Waarom regels voor handelshuurovereenkomsten van korte duur? – Een pop-up biedt ondernemers een uitstekende gelegenheid om hun businessconcept te lanceren en hun “overlevingsgraad” uit te testen, vooraleer over te gaan tot een duurzame investering. Ook voor eigenaars van moeilijk verhuurbare handelspanden kunnen pop-ups een oplossing bieden om tijdelijk een invulling te geven aan hun leegstaand pand.

Met het Vlaams decreet houdende huur van korte duur voor handel en ambacht (BS 26 juli 2016) bestaat al een juridisch kader voor dergelijke huur van korte duur van handelspanden in het Vlaamse Gewest. Daarmee wordt enerzijds verholpen aan de vrees van eigenaars van handelspanden dat hun overeenkomst van korte duur zou kunnen worden geherkwalificeerd als een  handelshuurovereenkomst van negen jaar en zij dus voor langere tijd (aan een vaak lagere huurprijs) gebonden zijn. Anderzijds komt dit tegemoet aan het feit dat potentiële ondernemers zouden kunnen worden afgeschrikt door het feit dat een (geherkwalificeerde) handelshuurovereenkomst ten vroegste aan het einde van de eerste driejarige periode kan worden opgezegd. De rechtsfiguur van bezetting ter bede of de gelegenheidshuur (art. 2, 1° Handelshuurwet), bieden niet altijd de nodige rechtszekerheid.

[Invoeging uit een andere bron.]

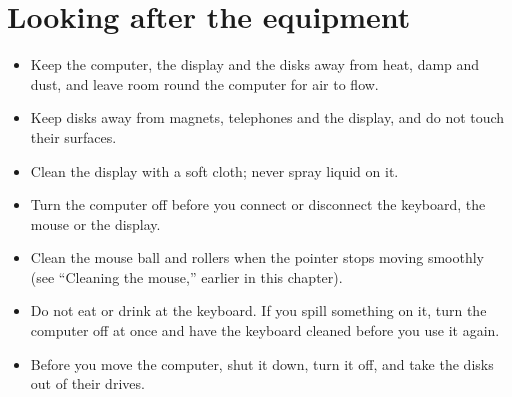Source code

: \section{Looking after the equipment}
\begin{itemize}
\item Keep the computer, the display and the disks away from heat, damp
  and dust, and leave room round the computer for air to flow.
\item Keep disks away from magnets, telephones and the display, and do not
  touch their surfaces.
\item Clean the display with a soft cloth; never spray liquid on it.
\item Turn the computer off before you connect or disconnect the keyboard,
  the mouse or the display.
\item Clean the mouse ball and rollers when the pointer stops moving
  smoothly (see ``Cleaning the mouse,'' earlier in this chapter).
\item Do not eat or drink at the keyboard.  If you spill something on it,
  turn the computer off at once and have the keyboard cleaned before you
  use it again.
\item Before you move the computer, shut it down, turn it off, and take
  the disks out of their drives.
\end{itemize}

Nu wordt ook voor handelshuurovereenkomsten van korte duur voor handelspanden die zich in het Waalse Gewest bevinden, tegemoet gekomen aan voormelde verzuchtingen. Dit decreet treedt in werking op 1 mei 2018, maar is niet van toepassing op huurovereenkomsten die op dat moment lopende zijn. Hieronder worden de krachtlijnen ervan weergegeven, en wordt gewezen op de belangrijkste verschillen en gelijkenissen met het Vlaamse pop-updecreet.

Toepassingsgebied – Zoals in Vlaanderen, is het decreet van toepassing op handelshuur met een duur gelijk aan of korter dan één jaar. Enkel de (beperkte) duur van de overeenkomst geldt als een hakbijl voor de toepassing van het decreet. Het maakt hierbij niet uit om welke reden voor die korte duur wordt gekozen. In die zin lijkt o.i. ook een handelshuur met proefperiode mogelijk… De beperkte duur moet wel uitdrukkelijk worden bepaald. Bij het overschrijden van die eenjarige periode geldt de federale Handelshuurwet. De gelegenheidshuur als uitzondering op het toepassingsgebied van de Handelshuurwet wordt afgeschaft. Een bezetting ter bede blijft wel mogelijk om aan de toepassing van de Handelshuurwet (en overigens ook het pop-updecreet) te ontsnappen.  In tegenstelling tot in het Vlaamse pop-updecreet, wordt niet uitdrukkelijk bepaald dat het zonder belang is op welke wijze het contact tussen de huurder en het publiek tot stand komt, en of de huurder al dan niet eigenaar is van de door hem in het gehuurde goed uitgeoefende handelszaak.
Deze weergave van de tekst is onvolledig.